Bandits!

Today we’re talking about bandits. Bandit problems, not dissimilar from Markov chains, are one of those simple models that apply to a wide variety of problems. Indeed, many results of “sequential decision making” stem from the study of bandit problems. Plus the name is cool, so that should provide some motivation for wanting to study them. The name bandit originates from the term one-armed bandit, which was used to describe slot machines.

In their survey on bandits, Bubeck and Cesa-Bianchi define a multi-armed bandit problem as “a sequential allocation problem defined by a set of actions.” The allocation problem is similar to a (repeated) game: at each point in time, the player chooses an action i.e., an arm, and receives a reward.

The player’s goal is to maximize her cumulative reward, which naturally leads to an exploitation vs. exploration problem.

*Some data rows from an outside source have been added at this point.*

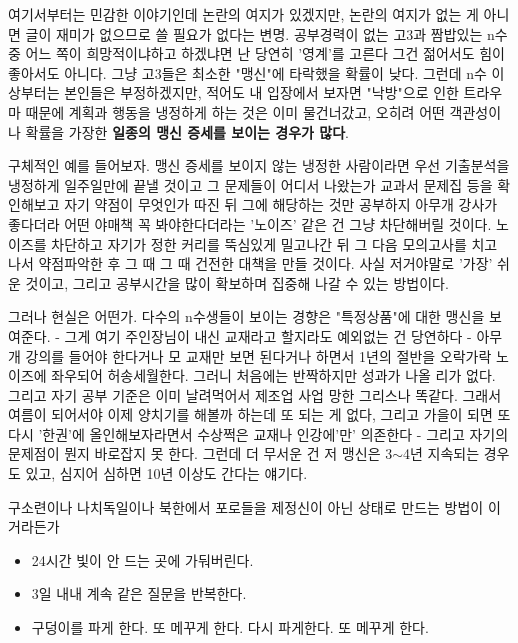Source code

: 여기서부터는 민감한 이야기인데 논란의 여지가 있겠지만, 논란의 여지가 없는 게 아니면 글이 재미가 없으므로 쓸 필요가 없다는 변명.
공부경력이 없는 고3과 짬밥있는 n수 중 어느 쪽이 희망적이냐하고 하겠냐면 난 당연히 '영계'를 고른다
그건 젊어서도 힘이 좋아서도 아니다. 그냥 고3들은 최소한 "맹신"에 타락했을 확률이 낮다.
그런데 n수 이상부터는 본인들은 부정하겠지만, 적어도 내 입장에서 보자면 "낙방"으로 인한 트라우마 때문에
계획과 행동을 냉정하게 하는 것은 이미 물건너갔고, 오히려 어떤 객관성이나 확률을 가장한 \textbf{일종의 맹신 증세를 보이는 경우가 많다}.
\vspace{5mm}

구체적인 예를 들어보자.
맹신 증세를 보이지 않는 냉정한 사람이라면 우선 기출분석을 냉정하게 일주일만에 끝낼 것이고
그 문제들이 어디서 나왔는가 교과서 문제집 등을 확인해보고 자기 약점이 무엇인가 따진 뒤 그에 해당하는 것만 공부하지
아무개 강사가 좋다더라 어떤 야매책 꼭 봐야한다더라는 '노이즈' 같은 건 그냥 차단해버릴 것이다.
노이즈를 차단하고 자기가 정한 커리를 뚝심있게 밀고나간 뒤 그 다음 모의고사를 치고 나서 약점파악한 후 그 때 그 때 건전한 대책을 만들 것이다.
사실 저거야말로 '가장' 쉬운 것이고, 그리고 공부시간을 많이 확보하며 집중해 나갈 수 있는 방법이다.
\vspace{5mm}

그러나 현실은 어떤가. 다수의 n수생들이 보이는 경향은 "특정상품"에 대한 맹신을 보여준다.
- 그게 여기 주인장님이 내신 교재라고 할지라도 예외없는 건 당연하다 -
아무개 강의를 들어야 한다거나 모 교재만 보면 된다거나 하면서 1년의 절반을 오락가락 노이즈에 좌우되어 허송세월한다.
그러니 처음에는 반짝하지만 성과가 나올 리가 없다. 그리고 자기 공부 기준은 이미 날려먹어서 제조업 사업 망한 그리스나 똑같다.
그래서 여름이 되어서야 이제 양치기를 해볼까 하는데 또 되는 게 없다, 그리고 가을이 되면 또 다시 '한권'에 올인해보자라면서
수상쩍은 교재나 인강에'만' 의존한다 - 그리고 자기의 문제점이 뭔지 바로잡지 못 한다.
그런데 더 무서운 건 저 맹신은 3$\sim$4년 지속되는 경우도 있고, 심지어 심하면 10년 이상도 간다는 얘기다.
\vspace{5mm}

구소련이나 나치독일이나 북한에서 포로들을 제정신이 아닌 상태로 만드는 방법이 이거라든가

\begin{itemize}
    \item  24시간 빛이 안 드는 곳에 가둬버린다.
    \item  3일 내내 계속 같은 질문을 반복한다.
    \item  구덩이를 파게 한다. 또 메꾸게 한다. 다시 파게한다. 또 메꾸게 한다.
\end{itemize}
\vspace{5mm}

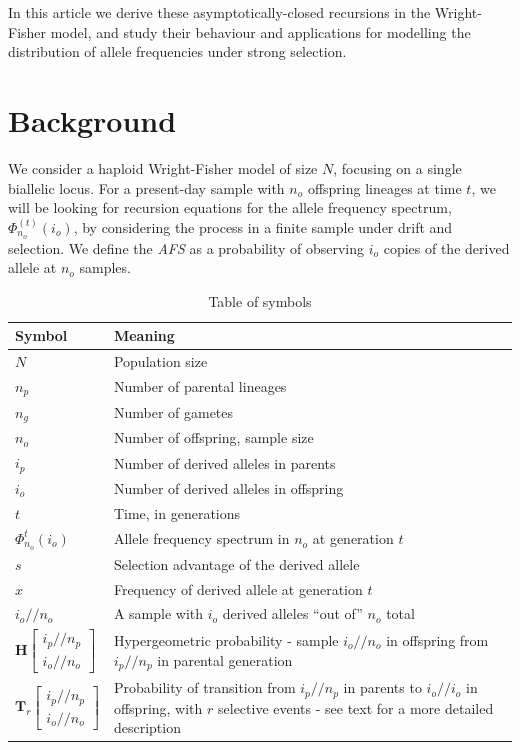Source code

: \documentclass[review]{elsarticle}
\newcommand{\afs}[2]{\Phi_{#1}^{(#2)}}
\newcommand{\dslash}{/\!\!/}
\newcommand{\Coalc}[4]{\begin{bmatrix}#1\dslash #2 \\ #3\dslash #4 \end{bmatrix}}
\begin{document}
In this article we derive these asymptotically-closed recursions in the Wright-Fisher model, and
study their behaviour and applications for modelling the distribution of allele frequencies under
strong selection.

\section{Background}
\label{sec:background}

We consider a haploid Wright-Fisher model of size $N$, focusing on a single biallelic locus. For a
present-day sample with $n_o$ offspring lineages at time $t$, we will be looking for recursion
equations for the allele frequency spectrum, $\afs{n_o}{t}(i_o)$, by considering the process in a
finite sample under drift and selection. We define the \textit{AFS} as a probability of observing
$i_o$ copies of the derived allele at $n_o$ samples.

\begin{table}
  \centering
  \begin{tabular}{l|p{100mm}}
    Symbol & Meaning\\
    \hline
    $N$ & Population size\\
    $n_p$ & Number of parental lineages\\
    $n_g$ & Number of gametes\\
    $n_o$ & Number of offspring, sample size\\
    $i_p$ & Number of derived alleles in parents\\
    $i_o$ & Number of derived alleles in offspring\\
    $t$ & Time, in generations\\
    $\Phi_{n_o}^{t}(i_o)$ & Allele frequency spectrum in $n_o$ at generation $t$\\
    $s$ & Selection advantage of the derived allele\\
    $x$ & Frequency of derived allele at generation $t$\\
    $i_o \dslash n_o$ & A sample with $i_o$ derived alleles ``out of'' $n_o$ total\\
    $\mathbf{H}\Coalc{i_p}{n_p}{i_o}{n_o}$ & Hypergeometric probability -
                                             sample $i_o \dslash n_o$ in offspring from $i_p \dslash n_p$ in parental generation\\
    $\mathbf{T}_{r}\Coalc{i_p}{n_p}{i_o}{n_o}$ & Probability of transition from $i_p \dslash n_p$ in parents
                                                 to $i_o \dslash i_o$ in offspring, with $r$ selective events -
                                                 see text for a more detailed description\\
  \end{tabular}
  \caption{\label{tab:symbols} Table of symbols}
\end{table}
\end{document}
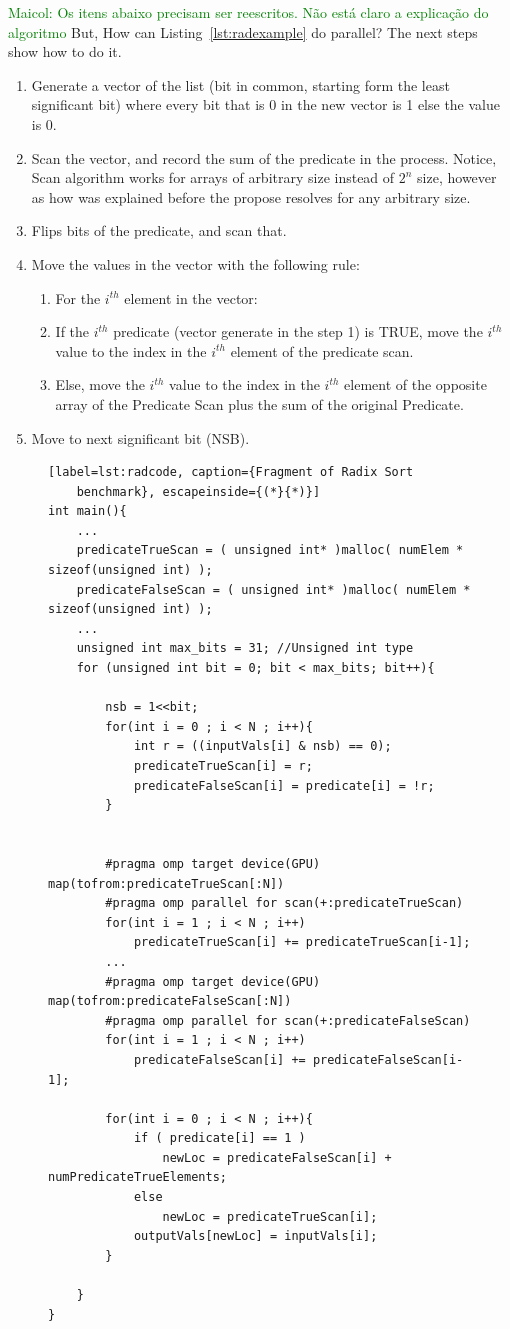 \documentclass[Ingles]{ic-tese-v1}
\newcommand{\marcio}[1]{\textcolor{green}{ {#1}}}
\newcommand{\marcio}[1]{}
\newcommand{\rlst}[1]{Listing~\ref{lst:#1}}
\begin{document}
\marcio{Maicol: Os itens abaixo precisam ser reescritos. Não está claro a explicação do algoritmo}
But, How can \rlst{radexample} do parallel?
The next steps show how to do it.
\begin{enumerate}
\item Generate a vector of the list (bit in common, starting form the least significant bit)
where every bit that is 0 in the new vector is 1 else the value is 0.
\item Scan the vector, and record the sum of the predicate in the process. Notice, Scan
algorithm works for arrays of arbitrary size instead of $2^{n}$ size, however as how was
explained before the propose resolves for any arbitrary size.
\item Flips bits of the predicate, and scan that.
\item Move the values in the vector with the following rule:
\begin{enumerate}
\item For the $i^{th}$ element in the vector:
\item If the $i^{th}$ predicate (vector generate in the step 1) is TRUE, move the $i^{th}$
value to the index in the $i^{th}$ element of the predicate scan.
\item Else, move the $i^{th}$ value to the index in the $i^{th}$ element of the opposite array
of the Predicate Scan plus the sum of the original Predicate.
\end{enumerate}
\item Move to next significant bit (NSB).
\end{enumerate}


\begin{figure}[t]
	\lstset{basicstyle=\scriptsize}
	\begin{lstlisting}[label=lst:radcode, caption={Fragment of Radix Sort
	benchmark}, escapeinside={(*}{*)}]
int main(){
	...
	predicateTrueScan = ( unsigned int* )malloc( numElem * sizeof(unsigned int) );
	predicateFalseScan = ( unsigned int* )malloc( numElem * sizeof(unsigned int) );
	...
	unsigned int max_bits = 31; //Unsigned int type
	for (unsigned int bit = 0; bit < max_bits; bit++){

		nsb = 1<<bit;
		for(int i = 0 ; i < N ; i++){
			int r = ((inputVals[i] & nsb) == 0);
			predicateTrueScan[i] = r;
			predicateFalseScan[i] = predicate[i] = !r;
		}


		#pragma omp target device(GPU) map(tofrom:predicateTrueScan[:N])
		#pragma omp parallel for scan(+:predicateTrueScan)
		for(int i = 1 ; i < N ; i++)
			predicateTrueScan[i] += predicateTrueScan[i-1];
		...
		#pragma omp target device(GPU) map(tofrom:predicateFalseScan[:N])
		#pragma omp parallel for scan(+:predicateFalseScan)
		for(int i = 1 ; i < N ; i++)
			predicateFalseScan[i] += predicateFalseScan[i-1];

		for(int i = 0 ; i < N ; i++){
			if ( predicate[i] == 1 )
				newLoc = predicateFalseScan[i] + numPredicateTrueElements;
			else
				newLoc = predicateTrueScan[i];
			outputVals[newLoc] = inputVals[i];
		}

	}
}
	\end{lstlisting}
\end{figure}
\end{document}
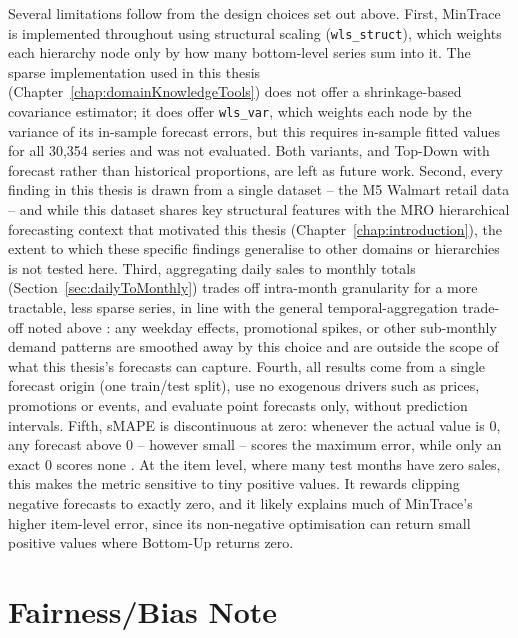 Several limitations follow from the design choices set out above. First, MinTrace is implemented throughout using structural scaling (\texttt{wls\_struct}), which weights each hierarchy node only by how many bottom-level series sum into it. The sparse implementation used in this thesis (Chapter~\ref{chap:domainKnowledgeTools}) does not offer a shrinkage-based covariance estimator; it does offer \texttt{wls\_var}, which weights each node by the variance of its in-sample forecast errors, but this requires in-sample fitted values for all 30,354 series and was not evaluated. Both variants, and Top-Down with forecast rather than historical proportions, are left as future work. Second, every finding in this thesis is drawn from a single dataset -- the M5 Walmart retail data -- and while this dataset shares key structural features with the MRO hierarchical forecasting context that motivated this thesis (Chapter~\ref{chap:introduction}), the extent to which these specific findings generalise to other domains or hierarchies is not tested here. Third, aggregating daily sales to monthly totals (Section~\ref{sec:dailyToMonthly}) trades off intra-month granularity for a more tractable, less sparse series, in line with the general temporal-aggregation trade-off noted above \cite{Athanasopoulos:2017}: any weekday effects, promotional spikes, or other sub-monthly demand patterns are smoothed away by this choice and are outside the scope of what this thesis's forecasts can capture. Fourth, all results come from a single forecast origin (one train/test split), use no exogenous drivers such as prices, promotions or events, and evaluate point forecasts only, without prediction intervals. Fifth, sMAPE is discontinuous at zero: whenever the actual value is 0, any forecast above 0 -- however small -- scores the maximum error, while only an exact 0 scores none \cite{Hyndman:2006}. At the item level, where many test months have zero sales, this makes the metric sensitive to tiny positive values. It rewards clipping negative forecasts to exactly zero, and it likely explains much of MinTrace's higher item-level error, since its non-negative optimisation can return small positive values where Bottom-Up returns zero.

\section{Fairness/Bias Note}
\label{sec:fairnessNote}

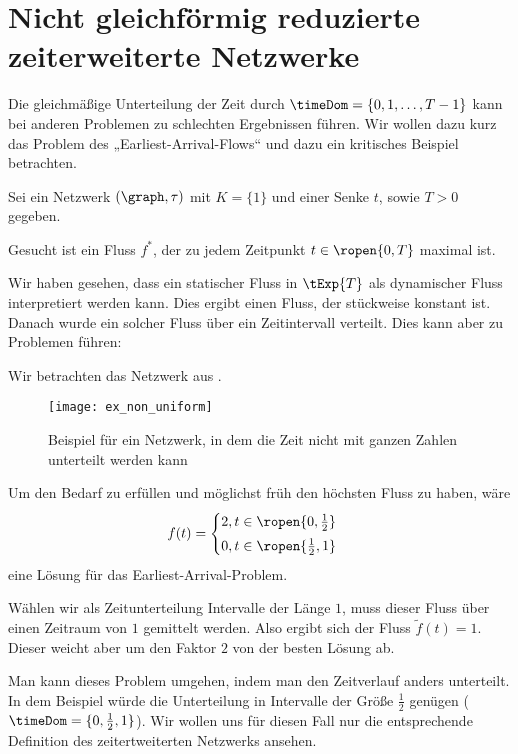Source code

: \section{Nicht gleichförmig reduzierte zeiterweiterte Netzwerke}\label{sec:nonunif_cond}
Die gleichmäßige Unterteilung der Zeit durch $\timeDom = \{0,1, \ldots, T-1\}$ kann bei
anderen Problemen zu schlechten Ergebnissen führen. Wir wollen dazu kurz das Problem
des „Earliest-Arrival-Flows“ und dazu ein kritisches Beispiel betrachten.

\begin{problem}
\label{prob:qtp_single}
    Sei ein Netzwerk $(\graph, \tau)$ mit $K=\{1\}$ und einer Senke $t$, sowie
    $T > 0$ gegeben.

    Gesucht ist ein Fluss $f^*$, der zu jedem Zeitpunkt $t \in \ropen{0,T}$
    maximal ist.
\end{problem}

Wir haben gesehen, dass ein statischer Fluss in $\tExp{T}$ als dynamischer Fluss
interpretiert werden kann. Dies ergibt einen Fluss, der stückweise konstant ist.
Danach wurde ein solcher Fluss über ein Zeitintervall verteilt. Dies kann
aber zu Problemen führen:

\begin{example}
    Wir betrachten das Netzwerk aus .
    \begin{figure}[H]
    \centering
    \texttt{[image: ex\_non\_uniform]}
    \caption{Beispiel für ein Netzwerk, in dem die Zeit nicht mit ganzen
                Zahlen unterteilt werden kann}
    \label{fig:ex_non_uniform}
    \end{figure}
    Um den Bedarf zu erfüllen und möglichst früh den höchsten Fluss
    zu haben, wäre
    \[
        f(t) = \begin{cases}
            2, t \in \ropen{0,\frac{1}{2}} \vspace{3pt} \\
            0, t \in \ropen{\frac{1}{2}, 1}
        \end{cases}
    \]
    eine Lösung für das Earliest-Arrival-Problem.

    Wählen wir als Zeitunterteilung Intervalle der Länge $1$, muss dieser Fluss
    über einen Zeitraum von $1$ gemittelt werden. Also ergibt sich der Fluss
    $\widetilde{f}(t) = 1$. Dieser weicht aber um den Faktor $2$ von der
    besten Lösung ab.
\end{example}

Man kann dieses Problem umgehen, indem man den Zeitverlauf anders unterteilt. In dem
Beispiel würde die Unterteilung in Intervalle der Größe $\frac{1}{2}$
genügen ($\timeDom = \{0, \frac{1}{2}, 1\}$). Wir wollen uns für diesen Fall nur
die entsprechende Definition des zeitertweiterten Netzwerks ansehen.

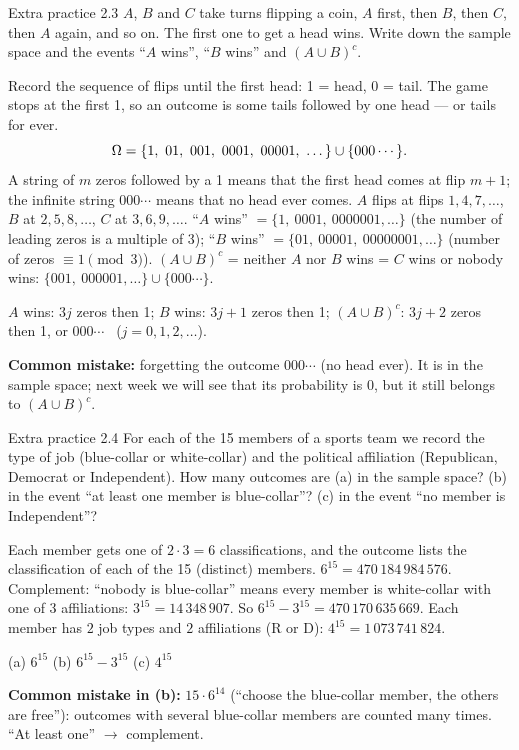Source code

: \begin{task}{Extra practice 2.3}
	$A$, $B$ and $C$ take turns flipping a coin, $A$ first, then $B$, then $C$,
	then $A$ again, and so on. The first one to get a head wins. Write down the
	sample space and the events ``$A$ wins'', ``$B$ wins'' and $(A\cup B)^c$.
\end{task}
\workspace{3cm}

\ifsolutions
	\soltitle
	\idea Record the sequence of flips until the first head: 1 = head, 0 =
	tail. The game stops at the first 1, so an outcome is some tails followed by
	one head --- or tails for ever.
	\[ \Om=\{1,\ 01,\ 001,\ 0001,\ 00001,\ \dots\}\cup\{000\cdots\}. \]
	A string of $m$ zeros followed by a 1 means that the first head comes at flip
	$m+1$; the infinite string $000\cdots$ means that no head ever comes.
	 $A$ flips at flips $1,4,7,\dots$, $B$ at
	$2,5,8,\dots$, $C$ at $3,6,9,\dots$.
	 ``$A$ wins'' $=\{1,\ 0001,\ 0000001,\dots\}$ (the number of
	leading zeros is a multiple of 3); ``$B$ wins'' $=\{01,\ 00001,\ 00000001,
		\dots\}$ (number of zeros $\equiv1\pmod 3$).
	$(A\cup B)^c$ = neither $A$ nor $B$ wins = $C$ wins or nobody wins:
	$\{001,\ 000001,\dots\}\cup\{000\cdots\}$.
	\begin{answer}
		$A$ wins: $3j$ zeros then 1; $B$ wins: $3j+1$ zeros then 1;
		$(A\cup B)^c$: $3j+2$ zeros then 1, or $000\cdots$ \ ($j=0,1,2,\dots$).
	\end{answer}
	\begin{remark}
		\textbf{Common mistake:} forgetting the outcome $000\cdots$ (no head ever).
		It is in the sample space; next week we will see that its probability is
		0, but it still belongs to $(A\cup B)^c$.
	\end{remark}
\fi

\begin{task}{Extra practice 2.4}
	For each of the 15 members of a sports team we record the type of job
	(blue-collar or white-collar) and the political affiliation (Republican,
	Democrat or Independent). How many outcomes are (a) in the sample space?
	(b) in the event ``at least one member is blue-collar''? (c) in the event
	``no member is Independent''?
\end{task}
\workspace{3cm}

\ifsolutions
	\soltitle
	\idea Each member gets one of $2\cdot3=6$ classifications, and the outcome
	lists the classification of each of the 15 (distinct) members.
	 $6^{15}=470\,184\,984\,576$.
	 Complement: ``nobody is blue-collar'' means every member is
	white-collar with one of 3 affiliations: $3^{15}=14\,348\,907$. So
	$6^{15}-3^{15}=470\,170\,635\,669$.
	 Each member has $2$ job types and $2$ affiliations (R or D):
	$4^{15}=1\,073\,741\,824$.
	\begin{answer}
		(a) $6^{15}$ \quad (b) $6^{15}-3^{15}$ \quad (c) $4^{15}$
	\end{answer}
	\begin{remark}
		\textbf{Common mistake in (b):} $15\cdot6^{14}$ (``choose the blue-collar
		member, the others are free''): outcomes with several blue-collar members
		are counted many times. ``At least one'' $\to$ complement.
	\end{remark}
\fi

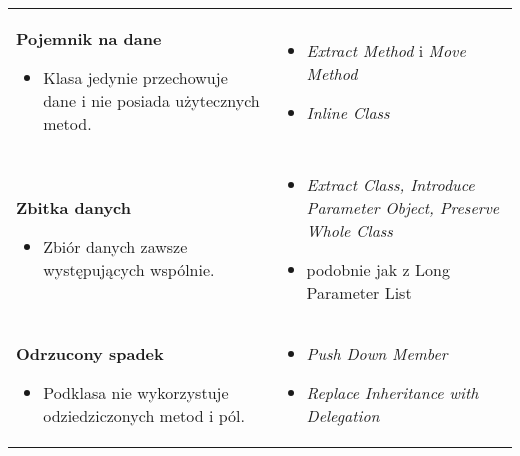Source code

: \documentclass[../main.tex]{subfiles}
\begin{document}
    \begin{table}[H]
        \begin{center}
            \begin{tabular}{ p{.35\linewidth} p{.65\linewidth}}

                \cmidrule(r){1-1}\cmidrule(l){2-2}
                \textbf{Pojemnik na dane}
                \begin{itemize}
                    \item Klasa jedynie przechowuje dane i nie posiada użytecznych metod.
                \end{itemize}
                &
                \begin{itemize}
                    \item \textit{Extract Method} i \textit{Move Method}
                    \item \textit{Inline Class}
                \end{itemize}
                \\

                \cmidrule(r){1-1}\cmidrule(l){2-2}
                \textbf{Zbitka danych}
                \begin{itemize}
                    \item Zbiór danych zawsze występujących wspólnie.
                \end{itemize}
                &
                \begin{itemize}
                    \item \textit{Extract Class, Introduce Parameter Object, Preserve Whole Class}
                    \item podobnie jak z Long Parameter List
                \end{itemize}
                \\

                \cmidrule(r){1-1}\cmidrule(l){2-2}
                \textbf{Odrzucony spadek}
                \begin{itemize}
                    \item Podklasa nie wykorzystuje odziedziczonych metod i pól.
                \end{itemize}
                &
                \begin{itemize}
                    \item \textit{Push Down Member}
                    \item \textit{Replace Inheritance with Delegation}
                \end{itemize}
                \\


\end{tabular}
\end{center}
\end{table}
\end{document}
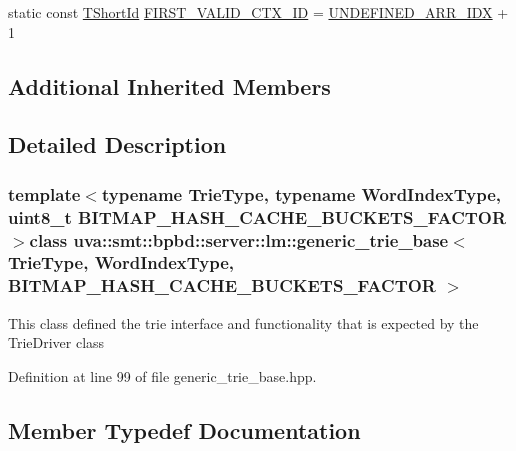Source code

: \begin{DoxyCompactItemize}
\item 
static const \hyperlink{namespaceuva_1_1smt_1_1bpbd_1_1server_1_1lm_1_1identifiers_a33043a191e9a637dea742a89d23c8bdc}{T\+Short\+Id} \hyperlink{classuva_1_1smt_1_1bpbd_1_1server_1_1lm_1_1generic__trie__base_a54abc3730778b6237fe456b1a6cf8dad}{F\+I\+R\+S\+T\+\_\+\+V\+A\+L\+I\+D\+\_\+\+C\+T\+X\+\_\+\+I\+D} = \hyperlink{classuva_1_1smt_1_1bpbd_1_1server_1_1lm_1_1generic__trie__base_a3e961dc1d0e7bd38134573227f818b8b}{U\+N\+D\+E\+F\+I\+N\+E\+D\+\_\+\+A\+R\+R\+\_\+\+I\+D\+X} + 1
\end{DoxyCompactItemize}
\subsection*{Additional Inherited Members}


\subsection{Detailed Description}
\subsubsection*{template$<$typename Trie\+Type, typename Word\+Index\+Type, uint8\+\_\+t B\+I\+T\+M\+A\+P\+\_\+\+H\+A\+S\+H\+\_\+\+C\+A\+C\+H\+E\+\_\+\+B\+U\+C\+K\+E\+T\+S\+\_\+\+F\+A\+C\+T\+O\+R$>$class uva\+::smt\+::bpbd\+::server\+::lm\+::generic\+\_\+trie\+\_\+base$<$ Trie\+Type, Word\+Index\+Type, B\+I\+T\+M\+A\+P\+\_\+\+H\+A\+S\+H\+\_\+\+C\+A\+C\+H\+E\+\_\+\+B\+U\+C\+K\+E\+T\+S\+\_\+\+F\+A\+C\+T\+O\+R $>$}

This class defined the trie interface and functionality that is expected by the Trie\+Driver class 

Definition at line 99 of file generic\+\_\+trie\+\_\+base.\+hpp.



\subsection{Member Typedef Documentation}
\hypertarget{classuva_1_1smt_1_1bpbd_1_1server_1_1lm_1_1generic__trie__base_ace5120d75920dacafb1564eca63b6885}{}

The player needs to simultaneously exploit arms known to yield high rewards and explore other arms in the hopes of finding other high-yield rewards.

In bandit problems, we assess a player’s performance by her regret, which compares her performance to (something like) the best-possible performance. After the first $n$ rounds of the game, the player’s regret is

$R_n = \max_{i=1,\dots,K} \sum_{i=1}^n X_{i,t} - \sum_{i=1}^n X_{I_t,t},$

where $K$ is the number of bandit arms, $X_{i,t}$ is the reward of arm $i$ at time $t$ , and $I_t$ is the player’s (possibly randomly) chosen arm.

Stochastic bandit problems

In this post, we’re going to focus on stochastic bandit problems as opposed to adversarially bandit problems. Here’s the set-up.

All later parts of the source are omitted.